Polls? Interesting. But they can be wrong.
Talent? Sometimes. But never bet against dumb luck.
Votes? Oh sure, there’s that — but victory in one state doesn’t always carry over to another. Ask Mike Huckabee. Winner in Iowa, distant third the next week in New Hampshire.
No, the way to tell the top tier is by how they travel. Top tier candidates have their own jets.
Their cars ride straight onto the tarmac, they get out, jog up the steps, settle into a leather chair, lean back and fly off serenely to the next campaign event.
Second-tier candidates do not have their own jets. They drive to the local airport, slog through the security lines, wait in the gate area with the masses, squeeze into a narrow seat and eat the same bag of peanuts as the rest of us.
Consider one day on the campaign trail for the Democrats.
All the candidates appeared at a rally in Indianola, Iowa. After each spoke, those with their own jets, such as New York Sen. Hillary Clinton and Illinois Sen. Barack Obama, shook hands leisurely, then made their way into their waiting Chevy Suburbans for the speedy drive to their waiting jets.
Sen. Joe Biden of Delaware, by contrast, did not have his own jet. While he tried to shake as many hands as he could, aides paced nervously, reminding him how long it would take to get to the Des Moines airport and through the security lines for his commercial flight.

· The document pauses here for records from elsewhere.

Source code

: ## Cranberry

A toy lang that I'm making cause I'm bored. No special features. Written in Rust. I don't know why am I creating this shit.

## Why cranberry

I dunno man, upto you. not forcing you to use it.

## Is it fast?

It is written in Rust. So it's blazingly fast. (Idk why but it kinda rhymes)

Another time, Clinton was able to participate in a debate in South Carolina with her rivals, then jet home to Washington to sleep in her own bed while the jet-deprived trekked off to the local Holiday Inn. She flew back to South Carolina in the morning for a breakfast.

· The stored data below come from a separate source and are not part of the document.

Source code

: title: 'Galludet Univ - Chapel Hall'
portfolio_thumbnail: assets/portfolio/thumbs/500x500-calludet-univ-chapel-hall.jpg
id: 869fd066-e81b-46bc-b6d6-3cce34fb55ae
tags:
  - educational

It’s rarified air they breathe on those Gulfstreams.
Take the time Clinton and Obama met wing to wing on the tarmac at Washington’s National Airport, waiting to jet off to a debate. Aides negotiated a personal exchange before the candidates walked the several feet to actually speak to one another.
One can almost imagine one looking out the window and saying to the other, “Pardon me, would you have any Grey Poupon?”
Some give names to their chartered jets.
John F. Kennedy used the family plane in 1960 and called it the Caroline, after his daughter.
Bob Dole in 1996 called his plane the “Leader’s Ship” after his job as Senate majority leader. After he stepped down from that job to campaign full time, he renamed the plane the “Citizen’s Ship.”
Clinton, who recently moved up to a 737 to carry more people, dubbed it “Hill Force One,” a takeoff on her husband’s old plane, Air Force One.
It’s not always high-flying glamour and ease, however. Clinton’s plane has had numerous mechanical problems.
One caused her to be late arriving at a South Carolina march honoring the birthday of Martin Luther King Jr. Another delayed an arrival in Arizona by more than an hour. Yet another made her late arriving at another South Carolina rally.
“I am so sorry to be late,” she said. “Some of it was us off to a late start, but there were other things we had to deal with. And some of it was delays in air travel.”
So even with a chartered jet, the candidates sometimes have to deal with air travel delays like the rest of us. But they always have better seats, and more peanuts.